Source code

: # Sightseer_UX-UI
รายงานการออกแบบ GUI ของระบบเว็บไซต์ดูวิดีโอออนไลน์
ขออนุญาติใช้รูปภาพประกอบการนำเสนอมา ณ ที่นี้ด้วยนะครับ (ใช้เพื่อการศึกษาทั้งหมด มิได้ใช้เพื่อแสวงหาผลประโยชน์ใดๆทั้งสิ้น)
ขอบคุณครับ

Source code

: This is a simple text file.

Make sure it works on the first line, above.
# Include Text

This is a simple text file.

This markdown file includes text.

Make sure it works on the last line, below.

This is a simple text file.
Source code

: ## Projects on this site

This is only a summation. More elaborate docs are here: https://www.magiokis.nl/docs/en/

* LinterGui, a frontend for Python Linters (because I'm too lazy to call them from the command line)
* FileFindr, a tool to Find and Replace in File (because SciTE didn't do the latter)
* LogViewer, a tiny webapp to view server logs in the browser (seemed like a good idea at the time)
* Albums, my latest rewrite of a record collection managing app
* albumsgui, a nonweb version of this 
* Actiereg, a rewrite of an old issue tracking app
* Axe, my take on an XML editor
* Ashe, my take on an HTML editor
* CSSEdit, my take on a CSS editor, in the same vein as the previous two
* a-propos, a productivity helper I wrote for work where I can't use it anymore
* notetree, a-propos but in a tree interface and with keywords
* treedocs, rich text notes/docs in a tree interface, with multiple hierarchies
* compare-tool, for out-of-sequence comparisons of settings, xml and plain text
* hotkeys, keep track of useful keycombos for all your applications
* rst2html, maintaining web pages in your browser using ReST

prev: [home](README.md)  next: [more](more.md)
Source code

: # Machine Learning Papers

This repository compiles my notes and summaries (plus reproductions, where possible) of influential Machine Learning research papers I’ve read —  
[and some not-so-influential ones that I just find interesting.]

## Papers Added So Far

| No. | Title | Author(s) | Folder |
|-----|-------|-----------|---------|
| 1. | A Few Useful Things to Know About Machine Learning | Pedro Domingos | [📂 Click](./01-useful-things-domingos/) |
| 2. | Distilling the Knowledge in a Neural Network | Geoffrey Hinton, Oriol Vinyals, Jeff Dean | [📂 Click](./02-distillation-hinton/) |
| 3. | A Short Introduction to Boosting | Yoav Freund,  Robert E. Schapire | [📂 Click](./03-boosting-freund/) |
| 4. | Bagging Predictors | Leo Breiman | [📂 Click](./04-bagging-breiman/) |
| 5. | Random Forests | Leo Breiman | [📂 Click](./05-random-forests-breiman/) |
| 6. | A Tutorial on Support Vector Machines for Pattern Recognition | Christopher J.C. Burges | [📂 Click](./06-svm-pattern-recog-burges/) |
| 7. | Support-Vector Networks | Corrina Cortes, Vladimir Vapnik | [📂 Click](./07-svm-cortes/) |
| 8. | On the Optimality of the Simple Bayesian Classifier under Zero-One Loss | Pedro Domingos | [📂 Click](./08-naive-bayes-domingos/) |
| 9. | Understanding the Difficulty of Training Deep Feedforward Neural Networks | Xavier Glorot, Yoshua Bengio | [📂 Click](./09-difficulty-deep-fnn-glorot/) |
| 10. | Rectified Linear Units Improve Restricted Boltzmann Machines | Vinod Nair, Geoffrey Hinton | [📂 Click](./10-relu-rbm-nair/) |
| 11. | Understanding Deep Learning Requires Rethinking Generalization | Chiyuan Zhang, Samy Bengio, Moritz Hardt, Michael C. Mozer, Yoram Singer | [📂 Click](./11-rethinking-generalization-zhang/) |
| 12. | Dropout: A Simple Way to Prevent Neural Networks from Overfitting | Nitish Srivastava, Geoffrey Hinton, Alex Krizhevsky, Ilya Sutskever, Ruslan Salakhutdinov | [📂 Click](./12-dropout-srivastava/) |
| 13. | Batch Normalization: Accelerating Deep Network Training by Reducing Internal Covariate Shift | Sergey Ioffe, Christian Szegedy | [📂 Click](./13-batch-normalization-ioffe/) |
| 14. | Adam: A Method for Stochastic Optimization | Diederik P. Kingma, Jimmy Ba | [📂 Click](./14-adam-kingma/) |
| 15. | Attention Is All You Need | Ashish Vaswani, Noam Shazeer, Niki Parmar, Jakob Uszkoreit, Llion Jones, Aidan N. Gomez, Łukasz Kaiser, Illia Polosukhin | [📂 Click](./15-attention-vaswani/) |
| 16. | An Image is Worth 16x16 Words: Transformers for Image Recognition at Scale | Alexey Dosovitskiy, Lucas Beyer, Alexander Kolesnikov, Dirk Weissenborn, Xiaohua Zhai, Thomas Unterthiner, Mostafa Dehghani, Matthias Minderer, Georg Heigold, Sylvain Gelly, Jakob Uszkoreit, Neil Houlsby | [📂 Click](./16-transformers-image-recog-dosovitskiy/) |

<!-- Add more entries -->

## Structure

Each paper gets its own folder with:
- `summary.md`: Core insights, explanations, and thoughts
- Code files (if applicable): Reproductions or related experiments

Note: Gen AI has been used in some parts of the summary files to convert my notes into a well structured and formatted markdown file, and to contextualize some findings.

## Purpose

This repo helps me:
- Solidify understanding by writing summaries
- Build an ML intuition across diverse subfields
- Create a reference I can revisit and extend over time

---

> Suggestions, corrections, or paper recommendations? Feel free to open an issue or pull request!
######
▶ **TASK PROMPT**
Output the records above precisely.

▶ **SOLUTION FOR THIS EXERCISE**
Source code

: # Sightseer_UX-UI
รายงานการออกแบบ GUI ของระบบเว็บไซต์ดูวิดีโอออนไลน์
ขออนุญาติใช้รูปภาพประกอบการนำเสนอมา ณ ที่นี้ด้วยนะครับ (ใช้เพื่อการศึกษาทั้งหมด มิได้ใช้เพื่อแสวงหาผลประโยชน์ใดๆทั้งสิ้น)
ขอบคุณครับ

Source code

: This is a simple text file.

Make sure it works on the first line, above.
# Include Text

This is a simple text file.

This markdown file includes text.

Make sure it works on the last line, below.

This is a simple text file.
Source code

: ## Projects on this site

This is only a summation. More elaborate docs are here: https://www.magiokis.nl/docs/en/

* LinterGui, a frontend for Python Linters (because I'm too lazy to call them from the command line)
* FileFindr, a tool to Find and Replace in File (because SciTE didn't do the latter)
* LogViewer, a tiny webapp to view server logs in the browser (seemed like a good idea at the time)
* Albums, my latest rewrite of a record collection managing app
* albumsgui, a nonweb version of this 
* Actiereg, a rewrite of an old issue tracking app
* Axe, my take on an XML editor
* Ashe, my take on an HTML editor
* CSSEdit, my take on a CSS editor, in the same vein as the previous two
* a-propos, a productivity helper I wrote for work where I can't use it anymore
* notetree, a-propos but in a tree interface and with keywords
* treedocs, rich text notes/docs in a tree interface, with multiple hierarchies
* compare-tool, for out-of-sequence comparisons of settings, xml and plain text
* hotkeys, keep track of useful keycombos for all your applications
* rst2html, maintaining web pages in your browser using ReST

prev: [home](README.md)  next: [more](more.md)
Source code

: # Machine Learning Papers

This repository compiles my notes and summaries (plus reproductions, where possible) of influential Machine Learning research papers I’ve read —  
[and some not-so-influential ones that I just find interesting.]

## Papers Added So Far

| No. | Title | Author(s) | Folder |
|-----|-------|-----------|---------|
| 1. | A Few Useful Things to Know About Machine Learning | Pedro Domingos | [📂 Click](./01-useful-things-domingos/) |
| 2. | Distilling the Knowledge in a Neural Network | Geoffrey Hinton, Oriol Vinyals, Jeff Dean | [📂 Click](./02-distillation-hinton/) |
| 3. | A Short Introduction to Boosting | Yoav Freund,  Robert E. Schapire | [📂 Click](./03-boosting-freund/) |
| 4. | Bagging Predictors | Leo Breiman | [📂 Click](./04-bagging-breiman/) |
| 5. | Random Forests | Leo Breiman | [📂 Click](./05-random-forests-breiman/) |
| 6. | A Tutorial on Support Vector Machines for Pattern Recognition | Christopher J.C. Burges | [📂 Click](./06-svm-pattern-recog-burges/) |
| 7. | Support-Vector Networks | Corrina Cortes, Vladimir Vapnik | [📂 Click](./07-svm-cortes/) |
| 8. | On the Optimality of the Simple Bayesian Classifier under Zero-One Loss | Pedro Domingos | [📂 Click](./08-naive-bayes-domingos/) |
| 9. | Understanding the Difficulty of Training Deep Feedforward Neural Networks | Xavier Glorot, Yoshua Bengio | [📂 Click](./09-difficulty-deep-fnn-glorot/) |
| 10. | Rectified Linear Units Improve Restricted Boltzmann Machines | Vinod Nair, Geoffrey Hinton | [📂 Click](./10-relu-rbm-nair/) |
| 11. | Understanding Deep Learning Requires Rethinking Generalization | Chiyuan Zhang, Samy Bengio, Moritz Hardt, Michael C. Mozer, Yoram Singer | [📂 Click](./11-rethinking-generalization-zhang/) |
| 12. | Dropout: A Simple Way to Prevent Neural Networks from Overfitting | Nitish Srivastava, Geoffrey Hinton, Alex Krizhevsky, Ilya Sutskever, Ruslan Salakhutdinov | [📂 Click](./12-dropout-srivastava/) |
| 13. | Batch Normalization: Accelerating Deep Network Training by Reducing Internal Covariate Shift | Sergey Ioffe, Christian Szegedy | [📂 Click](./13-batch-normalization-ioffe/) |
| 14. | Adam: A Method for Stochastic Optimization | Diederik P. Kingma, Jimmy Ba | [📂 Click](./14-adam-kingma/) |
| 15. | Attention Is All You Need | Ashish Vaswani, Noam Shazeer, Niki Parmar, Jakob Uszkoreit, Llion Jones, Aidan N. Gomez, Łukasz Kaiser, Illia Polosukhin | [📂 Click](./15-attention-vaswani/) |
| 16. | An Image is Worth 16x16 Words: Transformers for Image Recognition at Scale | Alexey Dosovitskiy, Lucas Beyer, Alexander Kolesnikov, Dirk Weissenborn, Xiaohua Zhai, Thomas Unterthiner, Mostafa Dehghani, Matthias Minderer, Georg Heigold, Sylvain Gelly, Jakob Uszkoreit, Neil Houlsby | [📂 Click](./16-transformers-image-recog-dosovitskiy/) |

<!-- Add more entries -->

## Structure

Each paper gets its own folder with:
- `summary.md`: Core insights, explanations, and thoughts
- Code files (if applicable): Reproductions or related experiments

Note: Gen AI has been used in some parts of the summary files to convert my notes into a well structured and formatted markdown file, and to contextualize some findings.

## Purpose

This repo helps me:
- Solidify understanding by writing summaries
- Build an ML intuition across diverse subfields
- Create a reference I can revisit and extend over time

---

> Suggestions, corrections, or paper recommendations? Feel free to open an issue or pull request!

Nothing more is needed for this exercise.